Christopher Yeaw of the University of Nebraska’s National Strategic Research Institute thinks it’s more likely that China plans to load up most or all of the silos with nukes, most likely the newer DF-41 model.
“It seems to become clearer by the day that China is seeking rough nuclear parity with the United States,” said Yeaw, research director for nuclear programs at the institute, which operates with StratCom’s sponsorship and funding. “These silos could house up to several hundred warheads in fairly short order.”

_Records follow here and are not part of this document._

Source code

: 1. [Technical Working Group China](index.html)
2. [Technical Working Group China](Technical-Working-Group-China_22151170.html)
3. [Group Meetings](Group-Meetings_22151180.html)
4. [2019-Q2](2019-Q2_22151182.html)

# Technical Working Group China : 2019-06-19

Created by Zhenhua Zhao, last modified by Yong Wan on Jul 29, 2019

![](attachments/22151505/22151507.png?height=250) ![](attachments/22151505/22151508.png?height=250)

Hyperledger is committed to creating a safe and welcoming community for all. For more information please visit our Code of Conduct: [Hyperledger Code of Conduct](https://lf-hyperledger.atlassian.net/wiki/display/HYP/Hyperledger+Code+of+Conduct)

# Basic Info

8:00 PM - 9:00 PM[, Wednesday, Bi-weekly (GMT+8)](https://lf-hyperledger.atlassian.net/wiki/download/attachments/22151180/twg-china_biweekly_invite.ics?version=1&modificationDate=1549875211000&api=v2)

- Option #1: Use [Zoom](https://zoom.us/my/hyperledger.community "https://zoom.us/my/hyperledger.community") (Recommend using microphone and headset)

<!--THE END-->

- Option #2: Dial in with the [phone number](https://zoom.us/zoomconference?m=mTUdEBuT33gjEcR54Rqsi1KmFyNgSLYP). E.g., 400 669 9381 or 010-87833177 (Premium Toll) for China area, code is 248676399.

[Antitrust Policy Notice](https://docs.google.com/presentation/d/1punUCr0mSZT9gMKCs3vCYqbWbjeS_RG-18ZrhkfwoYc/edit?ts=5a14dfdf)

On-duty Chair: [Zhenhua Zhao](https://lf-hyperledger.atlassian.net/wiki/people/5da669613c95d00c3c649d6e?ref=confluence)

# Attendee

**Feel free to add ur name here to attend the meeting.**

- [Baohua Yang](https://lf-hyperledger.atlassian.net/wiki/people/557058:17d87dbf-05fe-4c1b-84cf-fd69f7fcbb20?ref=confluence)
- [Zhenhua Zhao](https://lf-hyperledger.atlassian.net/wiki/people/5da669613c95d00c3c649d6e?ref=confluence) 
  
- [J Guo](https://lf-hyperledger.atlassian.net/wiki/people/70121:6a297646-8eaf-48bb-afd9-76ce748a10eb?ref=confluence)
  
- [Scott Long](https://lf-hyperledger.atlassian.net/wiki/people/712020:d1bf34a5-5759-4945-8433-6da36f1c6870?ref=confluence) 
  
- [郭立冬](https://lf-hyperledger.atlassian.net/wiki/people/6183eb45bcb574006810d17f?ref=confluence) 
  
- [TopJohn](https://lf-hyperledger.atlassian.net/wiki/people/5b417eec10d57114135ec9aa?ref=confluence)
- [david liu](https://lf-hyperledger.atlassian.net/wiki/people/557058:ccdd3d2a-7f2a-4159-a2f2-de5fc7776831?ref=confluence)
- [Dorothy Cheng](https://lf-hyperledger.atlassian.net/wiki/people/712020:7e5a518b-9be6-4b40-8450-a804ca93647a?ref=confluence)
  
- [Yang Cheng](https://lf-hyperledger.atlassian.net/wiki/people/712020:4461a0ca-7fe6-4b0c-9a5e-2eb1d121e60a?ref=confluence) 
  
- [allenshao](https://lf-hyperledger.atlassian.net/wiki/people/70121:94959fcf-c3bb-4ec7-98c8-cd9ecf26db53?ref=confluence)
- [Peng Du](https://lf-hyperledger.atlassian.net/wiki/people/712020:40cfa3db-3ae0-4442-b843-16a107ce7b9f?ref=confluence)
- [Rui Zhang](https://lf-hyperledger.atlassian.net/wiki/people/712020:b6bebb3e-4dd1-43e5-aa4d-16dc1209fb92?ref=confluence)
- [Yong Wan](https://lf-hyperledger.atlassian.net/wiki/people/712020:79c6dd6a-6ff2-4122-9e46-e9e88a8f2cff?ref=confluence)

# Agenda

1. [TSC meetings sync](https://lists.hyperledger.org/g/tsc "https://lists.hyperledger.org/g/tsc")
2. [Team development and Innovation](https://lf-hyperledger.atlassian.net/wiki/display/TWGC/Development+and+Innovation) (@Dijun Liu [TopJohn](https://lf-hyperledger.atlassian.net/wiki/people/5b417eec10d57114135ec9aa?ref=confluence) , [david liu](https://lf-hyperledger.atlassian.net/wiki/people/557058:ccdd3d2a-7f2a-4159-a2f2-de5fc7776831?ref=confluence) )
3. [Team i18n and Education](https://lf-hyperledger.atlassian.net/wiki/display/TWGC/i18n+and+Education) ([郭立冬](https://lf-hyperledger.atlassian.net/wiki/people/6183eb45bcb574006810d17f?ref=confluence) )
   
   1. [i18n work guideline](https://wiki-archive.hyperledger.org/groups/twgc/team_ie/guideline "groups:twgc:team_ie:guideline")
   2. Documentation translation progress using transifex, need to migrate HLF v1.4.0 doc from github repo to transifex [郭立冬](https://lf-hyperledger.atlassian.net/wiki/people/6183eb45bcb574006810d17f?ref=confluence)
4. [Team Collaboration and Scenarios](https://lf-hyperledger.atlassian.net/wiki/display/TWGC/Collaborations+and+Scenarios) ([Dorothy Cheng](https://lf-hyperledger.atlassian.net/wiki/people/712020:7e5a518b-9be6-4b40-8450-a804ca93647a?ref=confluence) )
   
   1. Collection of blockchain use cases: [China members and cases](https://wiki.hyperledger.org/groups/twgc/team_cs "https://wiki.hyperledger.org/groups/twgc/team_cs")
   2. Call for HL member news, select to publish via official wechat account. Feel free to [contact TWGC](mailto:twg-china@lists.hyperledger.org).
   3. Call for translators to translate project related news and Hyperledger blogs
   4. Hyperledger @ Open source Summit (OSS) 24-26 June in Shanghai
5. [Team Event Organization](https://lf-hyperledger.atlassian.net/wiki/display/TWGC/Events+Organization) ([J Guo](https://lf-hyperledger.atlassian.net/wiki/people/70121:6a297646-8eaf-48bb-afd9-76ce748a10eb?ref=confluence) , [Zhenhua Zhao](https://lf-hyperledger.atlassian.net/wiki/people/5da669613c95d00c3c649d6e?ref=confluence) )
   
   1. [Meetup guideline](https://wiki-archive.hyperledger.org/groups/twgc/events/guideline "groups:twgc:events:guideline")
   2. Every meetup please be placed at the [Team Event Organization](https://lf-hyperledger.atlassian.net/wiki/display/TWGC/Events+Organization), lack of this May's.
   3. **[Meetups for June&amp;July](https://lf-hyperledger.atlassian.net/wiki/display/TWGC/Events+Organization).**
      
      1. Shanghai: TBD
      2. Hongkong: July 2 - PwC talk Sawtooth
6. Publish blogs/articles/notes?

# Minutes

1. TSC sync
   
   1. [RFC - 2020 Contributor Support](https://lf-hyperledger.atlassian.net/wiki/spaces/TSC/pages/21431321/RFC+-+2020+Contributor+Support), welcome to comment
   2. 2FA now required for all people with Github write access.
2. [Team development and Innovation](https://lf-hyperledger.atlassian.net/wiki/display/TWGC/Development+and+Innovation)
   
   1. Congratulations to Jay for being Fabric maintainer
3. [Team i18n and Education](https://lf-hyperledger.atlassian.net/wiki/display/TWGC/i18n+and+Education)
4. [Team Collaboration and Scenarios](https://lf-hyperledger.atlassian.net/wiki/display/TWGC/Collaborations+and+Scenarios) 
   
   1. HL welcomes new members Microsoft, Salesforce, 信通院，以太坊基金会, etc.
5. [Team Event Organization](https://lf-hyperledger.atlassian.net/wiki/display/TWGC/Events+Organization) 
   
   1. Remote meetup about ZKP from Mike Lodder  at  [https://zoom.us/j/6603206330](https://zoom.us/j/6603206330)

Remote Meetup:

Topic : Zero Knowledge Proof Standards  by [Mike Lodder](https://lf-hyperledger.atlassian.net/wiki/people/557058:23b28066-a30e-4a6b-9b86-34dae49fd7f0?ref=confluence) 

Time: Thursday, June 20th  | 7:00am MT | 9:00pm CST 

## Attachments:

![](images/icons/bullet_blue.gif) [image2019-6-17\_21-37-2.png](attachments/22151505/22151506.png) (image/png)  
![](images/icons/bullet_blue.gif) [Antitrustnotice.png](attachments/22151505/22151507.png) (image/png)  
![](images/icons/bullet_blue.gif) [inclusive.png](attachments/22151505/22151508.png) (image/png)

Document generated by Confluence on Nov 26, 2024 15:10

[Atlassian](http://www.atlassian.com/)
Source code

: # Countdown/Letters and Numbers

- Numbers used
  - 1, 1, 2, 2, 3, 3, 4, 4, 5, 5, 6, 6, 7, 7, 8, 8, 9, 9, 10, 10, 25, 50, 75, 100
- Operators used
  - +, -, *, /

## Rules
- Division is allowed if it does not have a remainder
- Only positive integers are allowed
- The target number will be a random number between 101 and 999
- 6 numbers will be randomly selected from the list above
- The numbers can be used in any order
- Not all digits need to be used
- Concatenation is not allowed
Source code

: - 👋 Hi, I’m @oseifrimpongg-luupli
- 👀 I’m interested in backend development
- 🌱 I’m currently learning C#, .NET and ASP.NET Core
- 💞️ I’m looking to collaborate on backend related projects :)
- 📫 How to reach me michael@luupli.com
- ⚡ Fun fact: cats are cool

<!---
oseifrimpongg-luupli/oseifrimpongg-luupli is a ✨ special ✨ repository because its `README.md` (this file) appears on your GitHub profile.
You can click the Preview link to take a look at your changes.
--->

He said neither the U.S. nor Russia has ever actually used the shell-game model. He also believes that China’s development of other weapons — such as superfast hypersonics — and a possible boost in its ability to produce plutonium point toward a broader effort.
“They have very advanced theater nuclear forces,” Yeaw said. “The U.S. is entering a period when we are going to have to deter two nuclear-armed powers.”
Whether the Chinese ever put missiles in the silos, analysts agree that StratCom planners must plan as if they will.
“If I pull a gun on you, it doesn’t matter if it’s loaded or not,” Lewis said. “You have to assume that it is.”
Kristensen produces an annual report on the size and type of weapons in the arsenals of all the nuclear powers. He said China currently has about 100 ICBMs with about 150 warheads, mostly on road-mobile vehicles. Only about 20 are in fixed silos.
All are located in east-central China, within range of U.S. submarine-based Tomahawk missiles. The Hami and Yumen silo fields are deep in the country’s interior, vulnerable only to America’s longest-range weapons.
“They want to get (the missiles) away from systems that can hit them,” Kristensen said. “This may speak more to China’s sense of vulnerability than its sense of adventurism.”
The discovery may chill, at least for now, talk among some progressives to scrap the land-based leg of the U.S. nuclear triad, which they have argued is expensive and dangerous.
“About half of the Democrats want to get rid of our ICBMs,” said Rep. Don Bacon, R-Neb., who serves on the House Armed Services Committee. “But Russia has a triad. Now we see China developing the same. You’ve got to consider both of them when we’re developing a nuclear plan.”
Kristensen said scrapping the ICBMs was unlikely to begin with.
“It’s a lot harder now to sell this idea,” he said.
No one is sure, either, whether another field of silos is still out there, not yet discovered by civilian analysts.
“We’re certainly going to keep looking,” Lewis said.